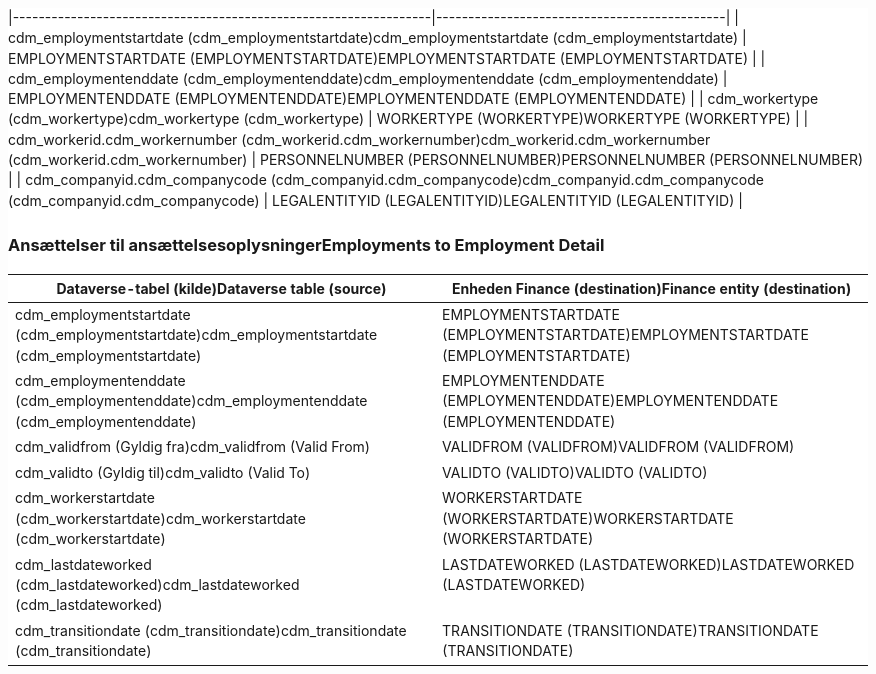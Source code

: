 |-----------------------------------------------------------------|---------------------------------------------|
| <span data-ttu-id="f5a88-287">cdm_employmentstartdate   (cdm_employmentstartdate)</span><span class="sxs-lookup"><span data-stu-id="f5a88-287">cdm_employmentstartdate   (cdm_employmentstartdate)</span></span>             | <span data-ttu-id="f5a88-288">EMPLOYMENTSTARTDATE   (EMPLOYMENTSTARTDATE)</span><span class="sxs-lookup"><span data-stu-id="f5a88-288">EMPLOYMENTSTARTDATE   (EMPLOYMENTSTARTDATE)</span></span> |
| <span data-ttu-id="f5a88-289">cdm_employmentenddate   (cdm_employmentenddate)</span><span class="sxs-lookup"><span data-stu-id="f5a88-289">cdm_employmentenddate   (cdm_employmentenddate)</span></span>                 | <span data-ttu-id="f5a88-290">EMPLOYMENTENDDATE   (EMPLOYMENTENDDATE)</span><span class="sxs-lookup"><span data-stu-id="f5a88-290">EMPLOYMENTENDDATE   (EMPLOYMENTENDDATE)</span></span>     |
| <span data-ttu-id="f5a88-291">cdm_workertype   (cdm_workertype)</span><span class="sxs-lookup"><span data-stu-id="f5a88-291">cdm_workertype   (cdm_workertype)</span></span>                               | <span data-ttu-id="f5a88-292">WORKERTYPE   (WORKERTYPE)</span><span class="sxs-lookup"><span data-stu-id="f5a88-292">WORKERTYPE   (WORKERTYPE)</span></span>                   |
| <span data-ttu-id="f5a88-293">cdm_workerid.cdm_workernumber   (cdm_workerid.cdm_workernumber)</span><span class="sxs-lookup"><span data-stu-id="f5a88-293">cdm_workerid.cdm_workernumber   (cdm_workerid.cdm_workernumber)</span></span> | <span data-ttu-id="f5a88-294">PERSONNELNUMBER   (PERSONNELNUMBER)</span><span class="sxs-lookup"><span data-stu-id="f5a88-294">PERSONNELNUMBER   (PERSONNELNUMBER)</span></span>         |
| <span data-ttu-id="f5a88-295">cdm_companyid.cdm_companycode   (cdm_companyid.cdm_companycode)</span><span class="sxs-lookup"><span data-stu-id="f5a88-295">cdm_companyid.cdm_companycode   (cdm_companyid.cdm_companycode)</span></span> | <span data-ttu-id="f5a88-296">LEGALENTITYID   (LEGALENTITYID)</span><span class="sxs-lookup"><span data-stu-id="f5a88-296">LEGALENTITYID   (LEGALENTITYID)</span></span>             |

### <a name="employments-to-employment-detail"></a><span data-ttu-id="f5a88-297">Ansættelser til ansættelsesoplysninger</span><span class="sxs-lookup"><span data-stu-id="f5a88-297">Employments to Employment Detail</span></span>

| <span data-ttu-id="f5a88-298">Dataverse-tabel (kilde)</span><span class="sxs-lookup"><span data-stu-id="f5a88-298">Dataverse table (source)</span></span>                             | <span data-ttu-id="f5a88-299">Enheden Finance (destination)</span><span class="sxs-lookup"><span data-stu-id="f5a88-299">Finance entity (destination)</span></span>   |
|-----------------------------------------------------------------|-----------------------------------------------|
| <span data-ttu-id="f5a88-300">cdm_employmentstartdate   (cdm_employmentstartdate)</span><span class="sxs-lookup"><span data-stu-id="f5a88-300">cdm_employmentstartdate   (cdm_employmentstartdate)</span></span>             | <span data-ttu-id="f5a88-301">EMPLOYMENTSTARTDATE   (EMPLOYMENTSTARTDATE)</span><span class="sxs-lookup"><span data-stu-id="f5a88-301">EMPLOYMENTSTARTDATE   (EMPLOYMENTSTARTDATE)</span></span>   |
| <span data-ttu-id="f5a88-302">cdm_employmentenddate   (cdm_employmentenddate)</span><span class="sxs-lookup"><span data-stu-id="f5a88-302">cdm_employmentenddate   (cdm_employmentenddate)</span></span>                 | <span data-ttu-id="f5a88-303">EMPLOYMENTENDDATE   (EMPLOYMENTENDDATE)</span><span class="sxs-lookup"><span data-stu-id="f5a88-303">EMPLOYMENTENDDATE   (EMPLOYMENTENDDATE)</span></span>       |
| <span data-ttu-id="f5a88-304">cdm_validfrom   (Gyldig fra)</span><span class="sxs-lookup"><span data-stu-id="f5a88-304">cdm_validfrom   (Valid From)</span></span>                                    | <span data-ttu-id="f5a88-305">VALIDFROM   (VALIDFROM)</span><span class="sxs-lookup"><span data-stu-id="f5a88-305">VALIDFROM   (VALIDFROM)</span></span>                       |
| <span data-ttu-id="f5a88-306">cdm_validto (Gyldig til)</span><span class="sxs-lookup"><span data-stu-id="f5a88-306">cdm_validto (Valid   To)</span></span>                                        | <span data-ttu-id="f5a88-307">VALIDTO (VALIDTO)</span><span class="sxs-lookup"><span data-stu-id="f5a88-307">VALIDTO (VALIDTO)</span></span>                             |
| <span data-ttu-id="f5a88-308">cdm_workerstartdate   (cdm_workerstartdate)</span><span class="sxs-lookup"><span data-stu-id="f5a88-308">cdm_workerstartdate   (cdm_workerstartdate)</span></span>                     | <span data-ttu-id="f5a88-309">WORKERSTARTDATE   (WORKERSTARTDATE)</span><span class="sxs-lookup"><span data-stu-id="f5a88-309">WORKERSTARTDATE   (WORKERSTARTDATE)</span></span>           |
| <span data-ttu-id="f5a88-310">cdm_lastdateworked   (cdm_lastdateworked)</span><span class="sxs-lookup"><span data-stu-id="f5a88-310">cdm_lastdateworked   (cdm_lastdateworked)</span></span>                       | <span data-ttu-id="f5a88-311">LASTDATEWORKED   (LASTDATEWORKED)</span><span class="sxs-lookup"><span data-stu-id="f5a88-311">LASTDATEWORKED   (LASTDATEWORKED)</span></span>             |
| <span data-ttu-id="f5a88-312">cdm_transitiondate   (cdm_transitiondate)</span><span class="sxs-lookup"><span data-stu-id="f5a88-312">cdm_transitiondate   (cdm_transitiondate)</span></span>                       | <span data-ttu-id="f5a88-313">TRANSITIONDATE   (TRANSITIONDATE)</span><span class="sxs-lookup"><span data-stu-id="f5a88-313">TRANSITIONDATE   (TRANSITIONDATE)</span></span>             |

» YOUR GOAL:
Make an exact copy of the records above, one that has none of the pictures.

» ANSWER TO THIS EXERCISE:
Source code

: |-----------------------------------------------------------------|---------------------------------------------|
| <span data-ttu-id="f5a88-287">cdm_employmentstartdate   (cdm_employmentstartdate)</span><span class="sxs-lookup"><span data-stu-id="f5a88-287">cdm_employmentstartdate   (cdm_employmentstartdate)</span></span>             | <span data-ttu-id="f5a88-288">EMPLOYMENTSTARTDATE   (EMPLOYMENTSTARTDATE)</span><span class="sxs-lookup"><span data-stu-id="f5a88-288">EMPLOYMENTSTARTDATE   (EMPLOYMENTSTARTDATE)</span></span> |
| <span data-ttu-id="f5a88-289">cdm_employmentenddate   (cdm_employmentenddate)</span><span class="sxs-lookup"><span data-stu-id="f5a88-289">cdm_employmentenddate   (cdm_employmentenddate)</span></span>                 | <span data-ttu-id="f5a88-290">EMPLOYMENTENDDATE   (EMPLOYMENTENDDATE)</span><span class="sxs-lookup"><span data-stu-id="f5a88-290">EMPLOYMENTENDDATE   (EMPLOYMENTENDDATE)</span></span>     |
| <span data-ttu-id="f5a88-291">cdm_workertype   (cdm_workertype)</span><span class="sxs-lookup"><span data-stu-id="f5a88-291">cdm_workertype   (cdm_workertype)</span></span>                               | <span data-ttu-id="f5a88-292">WORKERTYPE   (WORKERTYPE)</span><span class="sxs-lookup"><span data-stu-id="f5a88-292">WORKERTYPE   (WORKERTYPE)</span></span>                   |
| <span data-ttu-id="f5a88-293">cdm_workerid.cdm_workernumber   (cdm_workerid.cdm_workernumber)</span><span class="sxs-lookup"><span data-stu-id="f5a88-293">cdm_workerid.cdm_workernumber   (cdm_workerid.cdm_workernumber)</span></span> | <span data-ttu-id="f5a88-294">PERSONNELNUMBER   (PERSONNELNUMBER)</span><span class="sxs-lookup"><span data-stu-id="f5a88-294">PERSONNELNUMBER   (PERSONNELNUMBER)</span></span>         |
| <span data-ttu-id="f5a88-295">cdm_companyid.cdm_companycode   (cdm_companyid.cdm_companycode)</span><span class="sxs-lookup"><span data-stu-id="f5a88-295">cdm_companyid.cdm_companycode   (cdm_companyid.cdm_companycode)</span></span> | <span data-ttu-id="f5a88-296">LEGALENTITYID   (LEGALENTITYID)</span><span class="sxs-lookup"><span data-stu-id="f5a88-296">LEGALENTITYID   (LEGALENTITYID)</span></span>             |

### <a name="employments-to-employment-detail"></a><span data-ttu-id="f5a88-297">Ansættelser til ansættelsesoplysninger</span><span class="sxs-lookup"><span data-stu-id="f5a88-297">Employments to Employment Detail</span></span>

| <span data-ttu-id="f5a88-298">Dataverse-tabel (kilde)</span><span class="sxs-lookup"><span data-stu-id="f5a88-298">Dataverse table (source)</span></span>                             | <span data-ttu-id="f5a88-299">Enheden Finance (destination)</span><span class="sxs-lookup"><span data-stu-id="f5a88-299">Finance entity (destination)</span></span>   |
|-----------------------------------------------------------------|-----------------------------------------------|
| <span data-ttu-id="f5a88-300">cdm_employmentstartdate   (cdm_employmentstartdate)</span><span class="sxs-lookup"><span data-stu-id="f5a88-300">cdm_employmentstartdate   (cdm_employmentstartdate)</span></span>             | <span data-ttu-id="f5a88-301">EMPLOYMENTSTARTDATE   (EMPLOYMENTSTARTDATE)</span><span class="sxs-lookup"><span data-stu-id="f5a88-301">EMPLOYMENTSTARTDATE   (EMPLOYMENTSTARTDATE)</span></span>   |
| <span data-ttu-id="f5a88-302">cdm_employmentenddate   (cdm_employmentenddate)</span><span class="sxs-lookup"><span data-stu-id="f5a88-302">cdm_employmentenddate   (cdm_employmentenddate)</span></span>                 | <span data-ttu-id="f5a88-303">EMPLOYMENTENDDATE   (EMPLOYMENTENDDATE)</span><span class="sxs-lookup"><span data-stu-id="f5a88-303">EMPLOYMENTENDDATE   (EMPLOYMENTENDDATE)</span></span>       |
| <span data-ttu-id="f5a88-304">cdm_validfrom   (Gyldig fra)</span><span class="sxs-lookup"><span data-stu-id="f5a88-304">cdm_validfrom   (Valid From)</span></span>                                    | <span data-ttu-id="f5a88-305">VALIDFROM   (VALIDFROM)</span><span class="sxs-lookup"><span data-stu-id="f5a88-305">VALIDFROM   (VALIDFROM)</span></span>                       |
| <span data-ttu-id="f5a88-306">cdm_validto (Gyldig til)</span><span class="sxs-lookup"><span data-stu-id="f5a88-306">cdm_validto (Valid   To)</span></span>                                        | <span data-ttu-id="f5a88-307">VALIDTO (VALIDTO)</span><span class="sxs-lookup"><span data-stu-id="f5a88-307">VALIDTO (VALIDTO)</span></span>                             |
| <span data-ttu-id="f5a88-308">cdm_workerstartdate   (cdm_workerstartdate)</span><span class="sxs-lookup"><span data-stu-id="f5a88-308">cdm_workerstartdate   (cdm_workerstartdate)</span></span>                     | <span data-ttu-id="f5a88-309">WORKERSTARTDATE   (WORKERSTARTDATE)</span><span class="sxs-lookup"><span data-stu-id="f5a88-309">WORKERSTARTDATE   (WORKERSTARTDATE)</span></span>           |
| <span data-ttu-id="f5a88-310">cdm_lastdateworked   (cdm_lastdateworked)</span><span class="sxs-lookup"><span data-stu-id="f5a88-310">cdm_lastdateworked   (cdm_lastdateworked)</span></span>                       | <span data-ttu-id="f5a88-311">LASTDATEWORKED   (LASTDATEWORKED)</span><span class="sxs-lookup"><span data-stu-id="f5a88-311">LASTDATEWORKED   (LASTDATEWORKED)</span></span>             |
| <span data-ttu-id="f5a88-312">cdm_transitiondate   (cdm_transitiondate)</span><span class="sxs-lookup"><span data-stu-id="f5a88-312">cdm_transitiondate   (cdm_transitiondate)</span></span>                       | <span data-ttu-id="f5a88-313">TRANSITIONDATE   (TRANSITIONDATE)</span><span class="sxs-lookup"><span data-stu-id="f5a88-313">TRANSITIONDATE   (TRANSITIONDATE)</span></span>             |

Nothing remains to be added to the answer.